The Federal Communications Commission has twice tried to issue rules mandating cable and DSL Internet providers abide by net neutrality, most recently in 2010.
Verizon immediately challenged those rules in court, and in January, a U.S. Court of Appeals ruled the FCC can’t regulate Internet providers as stringently as it wants because of the way the FCC classifies them.
Since the FCC doesn’t consider Internet providers “common carriers” — or utilities that are regulated so as to treat all consumers equally, like phone companies — the court said it can’t institute rules as that governs them as such. That includes its net neutrality rules.
What are the options now?
Since the ruling, the FCC has had basically two options.

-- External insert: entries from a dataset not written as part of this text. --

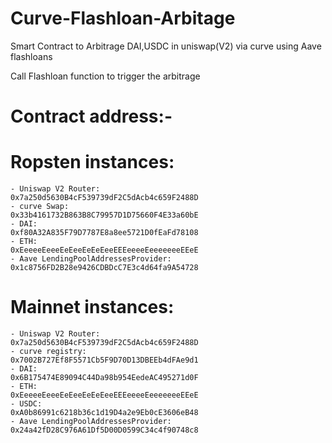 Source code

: # Curve-Flashloan-Arbitage
Smart Contract to Arbitrage  DAI,USDC in uniswap(V2) via curve using Aave flashloans

Call Flashloan function to trigger the arbitrage

# Contract  address:-
#    Ropsten instances:
    - Uniswap V2 Router:                    0x7a250d5630B4cF539739dF2C5dAcb4c659F2488D
    - curve Swap:                           0x33b4161732B863B8C79957D1D75660F4E33a60bE
    - DAI:                                  0xf80A32A835F79D7787E8a8ee5721D0fEaFd78108
    - ETH:                                  0xEeeeeEeeeEeEeeEeEeEeeEEEeeeeEeeeeeeeEEeE
    - Aave LendingPoolAddressesProvider:    0x1c8756FD2B28e9426CDBDcC7E3c4d64fa9A54728

#    Mainnet instances:
    - Uniswap V2 Router:                    0x7a250d5630B4cF539739dF2C5dAcb4c659F2488D
    - curve registry:                       0x7002B727Ef8F5571Cb5F9D70D13DBEEb4dFAe9d1
    - DAI:                                  0x6B175474E89094C44Da98b954EedeAC495271d0F
    - ETH:                                  0xEeeeeEeeeEeEeeEeEeEeeEEEeeeeEeeeeeeeEEeE
    - USDC:                                 0xA0b86991c6218b36c1d19D4a2e9Eb0cE3606eB48
    - Aave LendingPoolAddressesProvider:    0x24a42fD28C976A61Df5D00D0599C34c4f90748c8
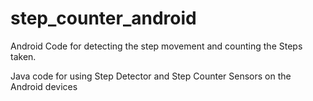 # step_counter_android
Android Code for detecting the step movement and counting the Steps taken.

Java code for using Step Detector and Step Counter Sensors on the Android devices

First the commission could decide to reclassify Internet providers as common carriers, which would make them subject to stiffer regulations. That’s what Rep. Keith Ellison’s Progressive Caucus suggested in a letter to the FCC last week, and it’s one of the options the FCC is considering during this public comment phase.
But that would create its own set of problems. First, common carriers are subject to more rigorous regulations than Internet providers are used to, so it would certainly go further than what the they consider fair (they said as much in a letter of their own last week), and possibly even surpass what net-neutrality advocates think of as reasonable regulation, McGeveran said. This move would mean more legal action, and if the courts upheld reclassification, it could potentially lead to a host of new problems for Internet users (as Vox describes here).
On the other hand, the FCC could do what Wheeler is proposing now: scale back its current open Internet rules to abide by the court’s ruling, which could mean allowing service providers to establish paid fast lanes, albeit overseen by government regulators (here’s an April blog post from Wheeler describing his plan).
“The court puts them in the bind where they either have to have rules that have less bite to them, or they have to have pretty dramatic power, which itself would cause challenges,” McGeveran said.
Could Congress step in?
Yes, but it’s unlikely to do so.
Technically, Congress could task the FCC with defining Internet providers a certain way and craft rules governing them as such. But if that was ever a serious option, Internet providers who flex their sizable lobbying muscle to prevent it.
And, regardless of lobbying, there’s an ideological divide here anyway. Recently, Republicans — on the FCC board itself and in Congress — have resisted regulating the Internet. Last week, four top House Republicans wrote a letter to the FCC warning against increased regulations.
Who’s saying what about this?
Consumer-rights and technology groups have opposed the move, and progressive lawmakers and interest groups are incensed about the proposed rules. Franken, for one, has taken an aggressive stance against it, warning about what might become of the Internet if the new rules kicked in.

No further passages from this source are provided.